You can’t blame people for expecting a return to what they consider the norm. There have been many years of low interest rates and subdued inflation. The post-pandemic spike in the consumer price index was a shock, but the CPI has fallen again and is at an annual rate of 3.4% as of December 2023, with the Federal Reserve expected to lower the inflation rate to around 2% midway through. I hope that.
The Fed, which has been raising interest rates to combat soaring inflation, believes its mission has been accomplished and is discussing lowering its benchmark federal funds rate to 5.50% from its current range of 5.25%. Many investors are praising the rate cut, expecting it to further boost the stock market.

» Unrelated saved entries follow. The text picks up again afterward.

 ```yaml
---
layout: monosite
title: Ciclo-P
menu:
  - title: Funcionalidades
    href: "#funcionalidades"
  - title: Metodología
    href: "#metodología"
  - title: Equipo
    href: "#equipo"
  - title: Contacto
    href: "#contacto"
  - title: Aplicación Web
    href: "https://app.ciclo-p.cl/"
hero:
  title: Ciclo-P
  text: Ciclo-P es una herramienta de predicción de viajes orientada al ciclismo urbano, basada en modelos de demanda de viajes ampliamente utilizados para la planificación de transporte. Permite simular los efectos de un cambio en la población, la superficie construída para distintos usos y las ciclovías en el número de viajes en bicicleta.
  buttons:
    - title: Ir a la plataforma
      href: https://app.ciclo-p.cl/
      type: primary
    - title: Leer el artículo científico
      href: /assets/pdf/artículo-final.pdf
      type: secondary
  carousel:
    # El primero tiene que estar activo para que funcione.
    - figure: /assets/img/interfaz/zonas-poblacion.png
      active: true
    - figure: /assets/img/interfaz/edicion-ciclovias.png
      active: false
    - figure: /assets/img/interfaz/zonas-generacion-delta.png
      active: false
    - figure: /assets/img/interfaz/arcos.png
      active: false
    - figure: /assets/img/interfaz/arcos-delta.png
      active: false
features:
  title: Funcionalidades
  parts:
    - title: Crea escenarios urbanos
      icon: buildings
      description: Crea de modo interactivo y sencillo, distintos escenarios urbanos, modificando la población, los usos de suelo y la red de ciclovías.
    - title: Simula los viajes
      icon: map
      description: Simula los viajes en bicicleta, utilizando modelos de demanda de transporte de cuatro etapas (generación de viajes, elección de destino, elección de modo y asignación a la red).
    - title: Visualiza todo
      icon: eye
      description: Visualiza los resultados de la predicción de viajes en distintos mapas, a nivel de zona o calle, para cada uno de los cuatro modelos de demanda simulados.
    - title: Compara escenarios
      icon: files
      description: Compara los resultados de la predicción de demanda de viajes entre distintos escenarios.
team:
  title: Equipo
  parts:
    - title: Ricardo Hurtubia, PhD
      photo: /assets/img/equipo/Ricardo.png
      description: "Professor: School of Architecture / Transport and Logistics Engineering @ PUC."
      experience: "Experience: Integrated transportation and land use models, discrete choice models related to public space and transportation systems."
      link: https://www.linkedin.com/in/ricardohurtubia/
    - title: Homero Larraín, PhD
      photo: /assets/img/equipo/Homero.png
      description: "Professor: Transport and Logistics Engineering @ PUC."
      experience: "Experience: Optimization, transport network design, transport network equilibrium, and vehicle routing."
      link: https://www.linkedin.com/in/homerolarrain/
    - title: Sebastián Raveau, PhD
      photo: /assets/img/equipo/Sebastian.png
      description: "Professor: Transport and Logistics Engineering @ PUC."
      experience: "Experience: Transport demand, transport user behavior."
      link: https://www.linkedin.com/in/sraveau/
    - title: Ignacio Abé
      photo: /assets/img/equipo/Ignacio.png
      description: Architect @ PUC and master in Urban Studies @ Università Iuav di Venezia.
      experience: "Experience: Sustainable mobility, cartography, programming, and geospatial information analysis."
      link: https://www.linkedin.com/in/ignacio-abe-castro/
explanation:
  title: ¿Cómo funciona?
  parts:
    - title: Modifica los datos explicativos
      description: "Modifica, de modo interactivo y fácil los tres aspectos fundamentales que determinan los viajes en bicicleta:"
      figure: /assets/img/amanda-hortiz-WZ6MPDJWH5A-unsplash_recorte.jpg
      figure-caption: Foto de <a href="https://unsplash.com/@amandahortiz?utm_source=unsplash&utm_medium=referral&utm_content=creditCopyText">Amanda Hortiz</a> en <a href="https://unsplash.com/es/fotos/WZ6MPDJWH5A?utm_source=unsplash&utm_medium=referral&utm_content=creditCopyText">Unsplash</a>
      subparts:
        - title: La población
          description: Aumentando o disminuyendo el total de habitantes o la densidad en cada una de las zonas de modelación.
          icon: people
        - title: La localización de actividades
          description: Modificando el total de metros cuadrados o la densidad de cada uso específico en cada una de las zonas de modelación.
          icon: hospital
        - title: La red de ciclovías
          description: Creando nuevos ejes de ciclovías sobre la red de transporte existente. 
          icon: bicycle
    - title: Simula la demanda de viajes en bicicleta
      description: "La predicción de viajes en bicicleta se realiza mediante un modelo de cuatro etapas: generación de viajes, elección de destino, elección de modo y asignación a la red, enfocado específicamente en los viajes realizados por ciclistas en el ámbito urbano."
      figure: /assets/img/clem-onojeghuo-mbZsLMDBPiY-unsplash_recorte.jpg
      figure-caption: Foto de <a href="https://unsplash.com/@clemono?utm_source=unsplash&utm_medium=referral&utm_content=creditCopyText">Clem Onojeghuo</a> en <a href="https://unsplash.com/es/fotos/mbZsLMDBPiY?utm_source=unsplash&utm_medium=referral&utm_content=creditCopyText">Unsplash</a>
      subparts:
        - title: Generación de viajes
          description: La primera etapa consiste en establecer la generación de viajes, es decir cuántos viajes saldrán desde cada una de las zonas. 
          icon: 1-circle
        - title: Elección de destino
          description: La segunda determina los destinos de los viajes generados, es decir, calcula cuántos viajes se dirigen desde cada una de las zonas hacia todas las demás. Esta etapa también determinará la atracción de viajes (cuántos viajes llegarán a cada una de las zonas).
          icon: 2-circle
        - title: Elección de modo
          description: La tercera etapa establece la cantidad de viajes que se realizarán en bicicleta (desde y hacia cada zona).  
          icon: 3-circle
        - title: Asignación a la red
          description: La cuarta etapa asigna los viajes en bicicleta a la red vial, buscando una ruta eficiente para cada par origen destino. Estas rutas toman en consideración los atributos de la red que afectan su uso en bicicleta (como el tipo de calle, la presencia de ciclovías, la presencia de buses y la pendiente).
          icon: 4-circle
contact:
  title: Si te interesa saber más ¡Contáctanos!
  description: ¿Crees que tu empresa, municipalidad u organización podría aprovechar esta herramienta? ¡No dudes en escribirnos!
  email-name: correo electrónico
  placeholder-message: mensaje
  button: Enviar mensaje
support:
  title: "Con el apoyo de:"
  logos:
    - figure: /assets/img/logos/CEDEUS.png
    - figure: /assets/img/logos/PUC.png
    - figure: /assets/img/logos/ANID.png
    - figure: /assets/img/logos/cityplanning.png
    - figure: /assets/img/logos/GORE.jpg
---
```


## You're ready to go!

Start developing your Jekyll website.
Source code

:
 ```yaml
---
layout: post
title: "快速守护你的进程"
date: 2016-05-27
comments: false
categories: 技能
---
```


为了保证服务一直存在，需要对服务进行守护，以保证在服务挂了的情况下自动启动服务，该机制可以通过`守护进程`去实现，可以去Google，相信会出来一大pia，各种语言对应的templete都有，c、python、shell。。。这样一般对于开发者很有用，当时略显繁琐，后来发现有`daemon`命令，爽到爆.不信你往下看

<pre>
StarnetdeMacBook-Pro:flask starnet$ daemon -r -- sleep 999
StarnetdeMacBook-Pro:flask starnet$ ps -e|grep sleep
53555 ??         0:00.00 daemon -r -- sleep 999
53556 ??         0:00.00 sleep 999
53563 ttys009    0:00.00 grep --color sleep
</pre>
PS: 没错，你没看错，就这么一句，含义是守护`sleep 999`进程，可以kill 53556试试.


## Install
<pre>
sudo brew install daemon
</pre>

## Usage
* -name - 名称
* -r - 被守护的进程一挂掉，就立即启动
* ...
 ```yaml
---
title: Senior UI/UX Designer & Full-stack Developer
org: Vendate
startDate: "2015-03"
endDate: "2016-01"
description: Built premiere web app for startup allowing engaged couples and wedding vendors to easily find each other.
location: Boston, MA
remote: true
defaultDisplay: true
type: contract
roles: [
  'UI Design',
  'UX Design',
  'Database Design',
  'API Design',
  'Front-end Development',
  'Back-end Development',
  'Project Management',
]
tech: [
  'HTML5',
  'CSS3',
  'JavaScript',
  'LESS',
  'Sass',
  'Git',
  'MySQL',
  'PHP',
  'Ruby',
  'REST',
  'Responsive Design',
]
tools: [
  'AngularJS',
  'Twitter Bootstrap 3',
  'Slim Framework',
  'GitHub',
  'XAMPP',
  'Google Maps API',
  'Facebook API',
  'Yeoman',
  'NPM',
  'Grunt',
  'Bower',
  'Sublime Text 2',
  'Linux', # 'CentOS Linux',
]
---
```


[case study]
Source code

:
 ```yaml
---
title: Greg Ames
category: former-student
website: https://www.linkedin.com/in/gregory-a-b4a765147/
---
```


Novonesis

According to Thursday’s NEPC webinar, such a booming scenario is highly unlikely. Philip Nelson, head of asset allocation at a consulting firm, said many people are “fixated on low inflation.” As a result, “the market becomes biased toward low interest rates.”
In fact, the futures market expects the federal funds rate to be cut by as much as six quarter points, to a range of 3.75% to 4.0% or even lower by the end of the year. Smart people on Wall Street predict that interest rate will fall between 2.1% and 2.5% in 2024. Economists at the International Monetary Fund say U.S. inflation should fall to 2.3% this year and remain around 2% through 2028.
Nelson warned that while a widespread “behavioral bias” against low interest rates is fueling expectations of lower future costs of capital, economic reality will intrude. He noted that federal debt is rising and will eventually “require higher interest rates” to attract buyers.
Meanwhile, in a related paranoia, NEPC strategists argued that investors remain enamored with the stock market’s bullish performance and believe there is more to come.
The problem, as NEPC CIO Tim McCusker points out, is that the S&P 500’s recent gains have only regained ground lost in the 2022 downturn. The index’s new high of 4,894.16 set on Thursday was only slightly higher than its January 3, 2022 high of 4,796.56. Therefore, he said, “This was a round trip.”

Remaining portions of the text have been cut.